→ RECORD SET:

%%

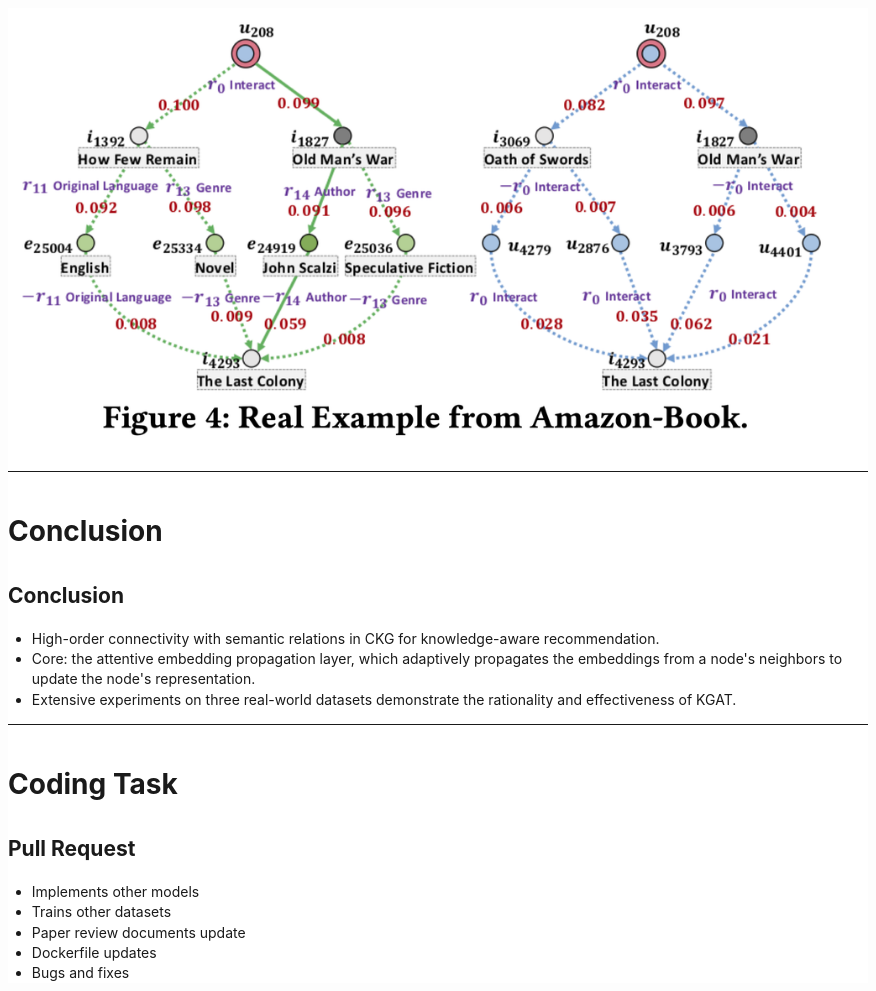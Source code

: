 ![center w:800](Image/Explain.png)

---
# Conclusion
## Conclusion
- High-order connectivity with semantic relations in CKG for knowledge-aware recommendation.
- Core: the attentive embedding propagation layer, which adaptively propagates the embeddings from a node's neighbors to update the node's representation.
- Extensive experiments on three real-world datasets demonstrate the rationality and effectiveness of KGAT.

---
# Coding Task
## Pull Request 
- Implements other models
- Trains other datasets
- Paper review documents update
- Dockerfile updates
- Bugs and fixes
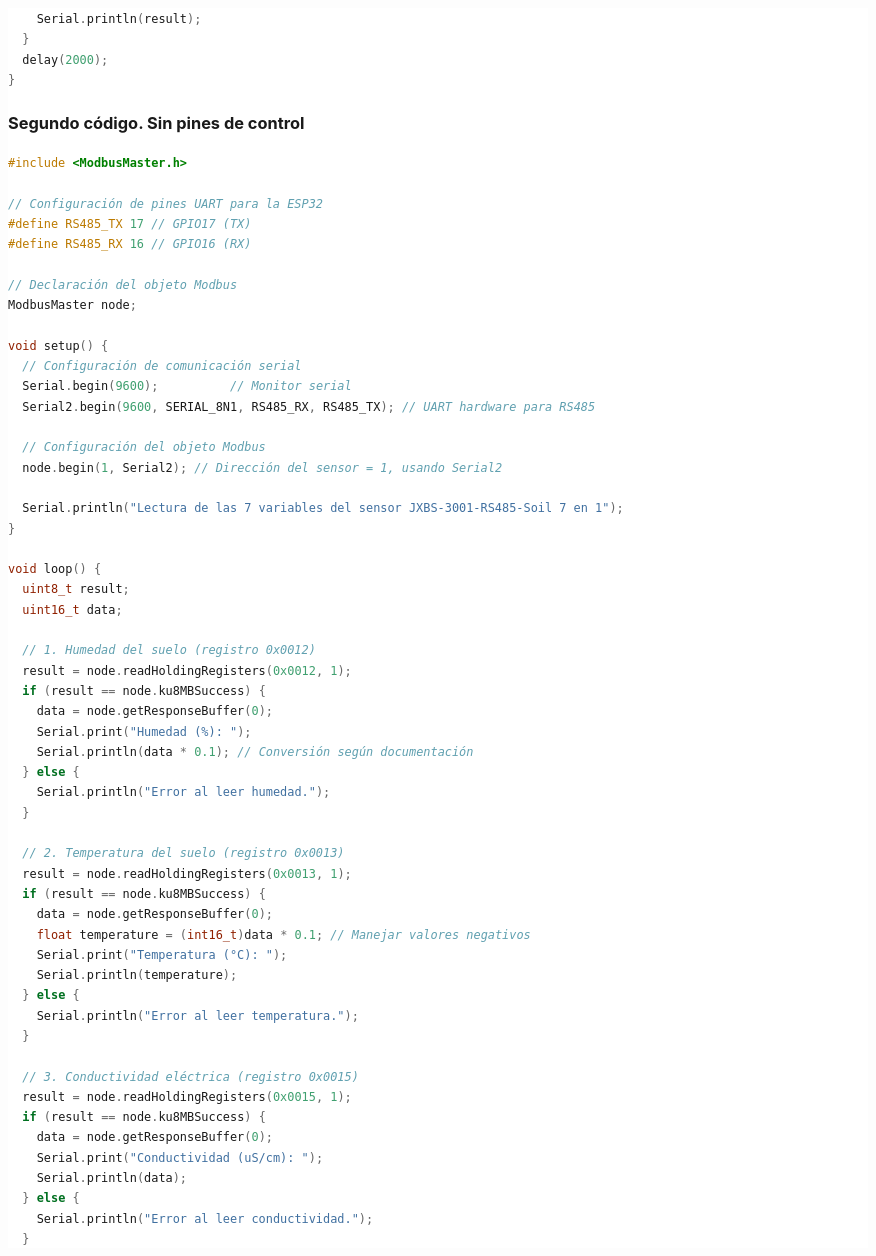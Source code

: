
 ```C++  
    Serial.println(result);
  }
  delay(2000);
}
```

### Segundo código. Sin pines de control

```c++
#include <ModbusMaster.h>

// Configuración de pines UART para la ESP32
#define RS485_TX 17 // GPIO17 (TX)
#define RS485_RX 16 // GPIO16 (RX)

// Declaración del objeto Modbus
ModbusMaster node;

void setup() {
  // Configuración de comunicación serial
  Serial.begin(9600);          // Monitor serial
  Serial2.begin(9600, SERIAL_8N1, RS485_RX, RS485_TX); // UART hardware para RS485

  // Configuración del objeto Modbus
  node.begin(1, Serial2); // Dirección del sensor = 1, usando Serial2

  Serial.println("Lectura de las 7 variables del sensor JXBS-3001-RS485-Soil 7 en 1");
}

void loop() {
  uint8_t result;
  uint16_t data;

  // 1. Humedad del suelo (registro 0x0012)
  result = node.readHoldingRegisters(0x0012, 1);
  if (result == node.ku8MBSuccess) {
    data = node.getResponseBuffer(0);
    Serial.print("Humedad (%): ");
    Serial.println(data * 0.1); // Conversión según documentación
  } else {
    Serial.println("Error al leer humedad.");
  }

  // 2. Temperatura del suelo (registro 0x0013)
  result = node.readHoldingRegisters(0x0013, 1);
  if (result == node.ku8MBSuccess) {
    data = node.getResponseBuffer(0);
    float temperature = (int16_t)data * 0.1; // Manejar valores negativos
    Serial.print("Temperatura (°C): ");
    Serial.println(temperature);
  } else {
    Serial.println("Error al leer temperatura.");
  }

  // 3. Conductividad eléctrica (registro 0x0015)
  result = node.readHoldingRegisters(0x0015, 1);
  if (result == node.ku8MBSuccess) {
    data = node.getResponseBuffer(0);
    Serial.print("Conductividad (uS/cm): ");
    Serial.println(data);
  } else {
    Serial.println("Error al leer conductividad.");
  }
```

%%

→ WHAT THIS TASK INVOLVES:
Going through the entries, return every line holding the word "result".

→ RESPONSE BELOW:
    Serial.println(result);
  uint8_t result;
  result = node.readHoldingRegisters(0x0012, 1);
  if (result == node.ku8MBSuccess) {
  result = node.readHoldingRegisters(0x0013, 1);
  if (result == node.ku8MBSuccess) {
  result = node.readHoldingRegisters(0x0015, 1);
  if (result == node.ku8MBSuccess) {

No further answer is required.